X Museum is pleased to announce the opening of ‘The Endless Garment’, the second chapter of the ongoing research and exhibition project on Asian fashion production. The exhibition will run from December 19th, 2021 through March 20th, 2022 at Gallery 1-4 and 9 of the museum. Encompassing photographs, videos, garments, fashion objects, and installations, the exhibition is the culmination of several years of collaboration between the curators and a wide network of artists, designers, photographers, and writers from over a dozen countries.
With a particular focus on the regions and nations bordering the South China Sea, ‘The Endless Garment’ brings together a broad group of contemporary cultural producers from Greater China, South East Asia, and their global diasporas to study and contest the ways that ‘Asian’ fashion is represented as a system and cultural narrative. The exhibition explores the fashioning of selves and communities in a variety of sites within fashion’s global supply chain, from street, factory, and workshop to print publishing and retail. Crossing spheres, geographies, disciplines, and systems, the ‘The Endless Garment’ outlines a new generation of practices who inhabit and critically respond to fashion as a cultural, social, and economic system.
Departing from multiple threads developed in 'The Endless Garment: Research Station’ (March-May, 2021), the second chapter of the exhibition dives deeper into the heterogenous connotations of ‘Asian’ fashion production through a range of artworks and installations, including 5 new commissions. The exhibition zooms in on moments of commodity production and exchange, from Thailand’s oldest indigo dyeing techniques to Shanzhai handbag vendors on New York’s Canal Street. Bringing us from family-run clothing stores in Portugal to thatch weaving workshops in The Cayman Islands, the artists in the exhibition pay attention to the emblematic nature of fashion commodities, which often carry histories of migration, conflict, community, and kinship. To study the history of Asian garment manufacturing is to study the foundational network of the globalized world: from the earliest pre-colonial textile trades within Asia to the rendering of Southern China as ‘the world’s factory’ in the late 20th century, boundless material and social threads connect South East Asia and China to Europe, West Africa, and North America through fashion. These numerous crossings extend into the present, where digital-first style practices and diaspora networks continue to elaborate on distributed modes of fashion production that may or may not be identified as ‘Asian’, a polemically interwoven concept that itself begins to fray inside the frenzied commodity chain of global consumer culture – be it in malls in Hong Kong, textile mills in Manila, or online shopping out of Rotterdam.
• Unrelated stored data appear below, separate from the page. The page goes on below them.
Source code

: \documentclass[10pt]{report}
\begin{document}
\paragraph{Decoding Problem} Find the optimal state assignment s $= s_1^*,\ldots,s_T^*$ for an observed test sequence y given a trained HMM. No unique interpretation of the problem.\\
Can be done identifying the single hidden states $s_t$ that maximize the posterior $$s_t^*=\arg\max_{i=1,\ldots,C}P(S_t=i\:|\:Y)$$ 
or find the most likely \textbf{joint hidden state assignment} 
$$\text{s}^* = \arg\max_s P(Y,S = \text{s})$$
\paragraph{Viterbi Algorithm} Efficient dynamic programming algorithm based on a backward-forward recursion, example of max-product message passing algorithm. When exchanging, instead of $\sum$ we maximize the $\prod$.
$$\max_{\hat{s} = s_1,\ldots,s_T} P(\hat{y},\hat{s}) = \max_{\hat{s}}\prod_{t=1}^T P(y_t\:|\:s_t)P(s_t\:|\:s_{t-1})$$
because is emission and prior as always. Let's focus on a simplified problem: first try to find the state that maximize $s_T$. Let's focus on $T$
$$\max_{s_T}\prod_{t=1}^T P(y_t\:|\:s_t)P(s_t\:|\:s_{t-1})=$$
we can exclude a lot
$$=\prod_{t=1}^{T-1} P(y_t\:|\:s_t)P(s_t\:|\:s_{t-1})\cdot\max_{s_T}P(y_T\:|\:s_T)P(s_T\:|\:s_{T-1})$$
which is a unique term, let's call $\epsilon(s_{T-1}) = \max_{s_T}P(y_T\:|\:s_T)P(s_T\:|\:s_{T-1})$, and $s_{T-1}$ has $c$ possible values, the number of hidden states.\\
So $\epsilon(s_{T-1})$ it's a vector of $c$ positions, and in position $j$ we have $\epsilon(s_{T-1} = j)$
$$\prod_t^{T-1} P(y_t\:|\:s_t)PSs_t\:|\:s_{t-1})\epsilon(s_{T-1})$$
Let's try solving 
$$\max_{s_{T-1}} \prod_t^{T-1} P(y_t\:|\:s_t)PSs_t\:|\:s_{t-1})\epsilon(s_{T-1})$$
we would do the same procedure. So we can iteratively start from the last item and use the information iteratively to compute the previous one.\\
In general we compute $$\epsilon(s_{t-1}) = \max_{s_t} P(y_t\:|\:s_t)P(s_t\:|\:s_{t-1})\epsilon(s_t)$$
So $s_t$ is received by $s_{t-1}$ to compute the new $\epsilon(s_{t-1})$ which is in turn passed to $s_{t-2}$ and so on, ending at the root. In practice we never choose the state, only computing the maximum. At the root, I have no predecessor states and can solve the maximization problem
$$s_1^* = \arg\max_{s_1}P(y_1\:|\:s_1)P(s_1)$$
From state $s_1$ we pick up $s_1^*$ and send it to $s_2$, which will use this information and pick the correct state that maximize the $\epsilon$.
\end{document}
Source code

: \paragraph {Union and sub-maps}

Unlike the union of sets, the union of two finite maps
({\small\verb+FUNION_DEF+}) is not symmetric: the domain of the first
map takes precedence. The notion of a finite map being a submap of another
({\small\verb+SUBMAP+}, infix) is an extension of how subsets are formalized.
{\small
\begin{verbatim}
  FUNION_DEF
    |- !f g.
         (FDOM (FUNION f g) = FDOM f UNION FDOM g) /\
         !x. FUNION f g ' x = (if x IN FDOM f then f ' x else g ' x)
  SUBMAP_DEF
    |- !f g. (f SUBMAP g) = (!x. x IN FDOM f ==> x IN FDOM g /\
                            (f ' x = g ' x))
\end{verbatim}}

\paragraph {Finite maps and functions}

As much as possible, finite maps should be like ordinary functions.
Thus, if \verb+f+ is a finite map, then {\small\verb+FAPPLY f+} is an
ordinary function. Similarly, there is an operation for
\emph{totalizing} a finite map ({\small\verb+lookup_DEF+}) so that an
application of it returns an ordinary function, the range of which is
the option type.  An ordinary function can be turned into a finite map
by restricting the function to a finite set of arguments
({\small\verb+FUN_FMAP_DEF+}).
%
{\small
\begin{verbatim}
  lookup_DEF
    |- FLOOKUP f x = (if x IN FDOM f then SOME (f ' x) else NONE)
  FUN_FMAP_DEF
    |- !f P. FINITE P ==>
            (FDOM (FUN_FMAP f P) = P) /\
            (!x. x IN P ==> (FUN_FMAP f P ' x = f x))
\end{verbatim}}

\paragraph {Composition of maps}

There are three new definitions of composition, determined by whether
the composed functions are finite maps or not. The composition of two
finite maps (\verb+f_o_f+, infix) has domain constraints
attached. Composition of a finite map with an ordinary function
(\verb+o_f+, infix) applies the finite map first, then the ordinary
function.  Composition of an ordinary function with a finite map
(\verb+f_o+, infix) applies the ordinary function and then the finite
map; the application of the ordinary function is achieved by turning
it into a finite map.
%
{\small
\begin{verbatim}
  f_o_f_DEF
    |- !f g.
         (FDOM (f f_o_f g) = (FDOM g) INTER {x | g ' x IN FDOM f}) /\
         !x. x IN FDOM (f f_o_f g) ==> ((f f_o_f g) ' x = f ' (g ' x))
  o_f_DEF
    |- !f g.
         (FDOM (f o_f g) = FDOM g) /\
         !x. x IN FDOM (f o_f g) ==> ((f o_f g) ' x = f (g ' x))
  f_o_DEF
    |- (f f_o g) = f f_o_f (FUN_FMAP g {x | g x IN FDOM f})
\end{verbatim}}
At the heart of the exhibition is an inquiry into ‘Chineseness’ and ‘Asianess’ as they manifest as aesthetic signifiers in the work of both local and diaspora practitioners. Contending with traditional and even stereotypical images of Asia, the artists in the exhibition articulate the complex and critical ways we may deal with ‘heritage’ as style, and how the fashioning of Asia (as a place or idea) happens as a complicated feedback loop between home and away, reality and fantasy, image and product. In the West, Chineseness and Asianness are often flattened into one totalizing image of ‘foreignness’, and several artists in the show work to intervene in such cultural homogenization. By way of objects and images, the exhibition contests the ambivalent place of Asian fashion production and Asian fashionability in Europe, the United Kingdom, and America – at once fetishized and disparaged.
These themes also form the basis of the newest issue of Viscose, the journal for fashion criticism, co-published by X Museum and the Library for International Research in Oslo, Norway. Under the open-ended theme of ‘Asias’, the issue tackles previously unexplored Asian fashion histories ranging from the personal to the transnational, and explores how Asia remains a blindspot in dominant fashion discourse. The issue features over 15 newly commissioned texts and projects by contributors (including several of the exhibiting artists) from more than 20 countries and regions, and is co-edited by Jeppe Ugelvig and Cheuk NG. The issue will be out globally, and available for purchase at X Museum in Spring 2022.